## PROMPT
From the records below, please return each line that holds the word "figure".

Collected data:
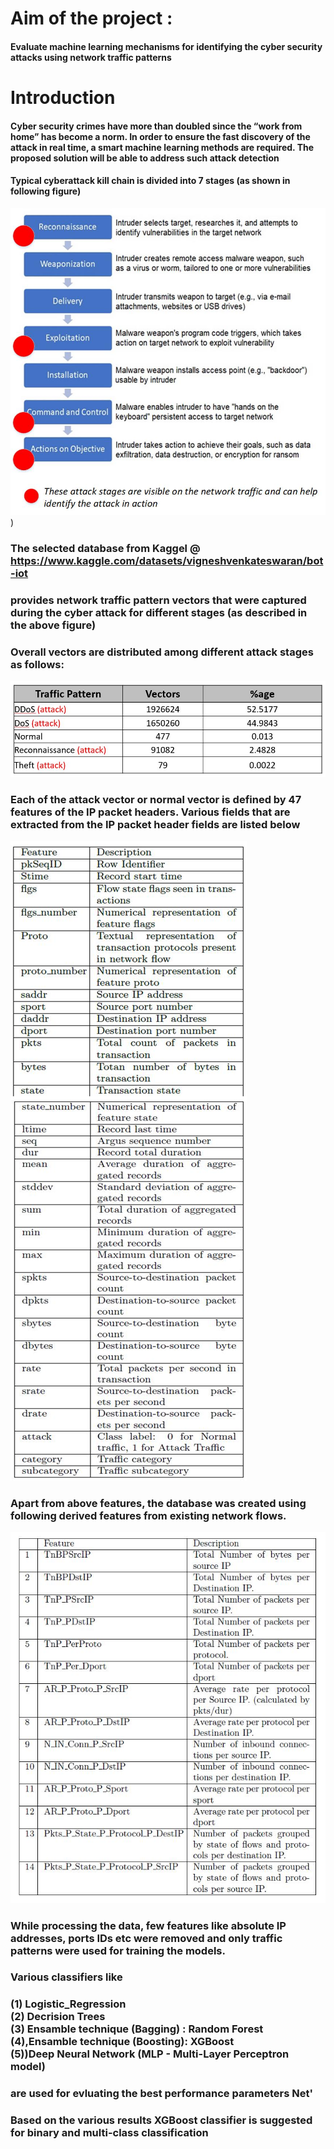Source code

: # Aim of the project : 

#### Evaluate machine learning mechanisms for identifying the cyber security attacks using network traffic patterns

# Introduction 

#### Cyber security crimes have more than doubled since the “work from home” has become a norm. In order to ensure the fast discovery of the attack in real time, a smart machine learning methods are required. The proposed solution will be able to address such attack detection



#### Typical cyberattack kill chain is divided into 7 stages (as shown in following figure)

<img src="images/KillLayers.jpg">)

### The selected database from Kaggel @ 	https://www.kaggle.com/datasets/vigneshvenkateswaran/bot-iot
### provides network traffic pattern vectors that were captured during the cyber attack for different stages (as described in the above figure)




### Overall vectors are distributed among different attack stages as follows: 


<img src="images/attack_vectors.JPG">

### Each of the attack vector or normal vector is defined by 47 features of the IP packet headers. Various fields that are extracted from the IP packet header fields are listed below


<img src="images/Fet_Details.png">

### Apart from above features, the database was created using following derived features from existing network flows. 

<img src="images/Fet_Desc2.JPG">

### While processing the data, few features like absolute IP addresses, ports IDs etc were removed and only traffic patterns were used for training the models.

### Various classifiers like 
### (1) Logistic_Regression <BR> (2) Decrision Trees <BR> (3) Ensamble technique (Bagging) : Random Forest  <BR> (4),Ensamble technique (Boosting): XGBoost <BR> (5))Deep Neural Network (MLP - Multi-Layer Perceptron model)

### are used for evluating the best performance parameters Net'

### Based on the various results **XGBoost classifier** is suggested for binary and multi-class classification 


```python

```


```python

```


```python

```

## RESPONSE FOR THIS EXERCISE
#### Typical cyberattack kill chain is divided into 7 stages (as shown in following figure)
### provides network traffic pattern vectors that were captured during the cyber attack for different stages (as described in the above figure)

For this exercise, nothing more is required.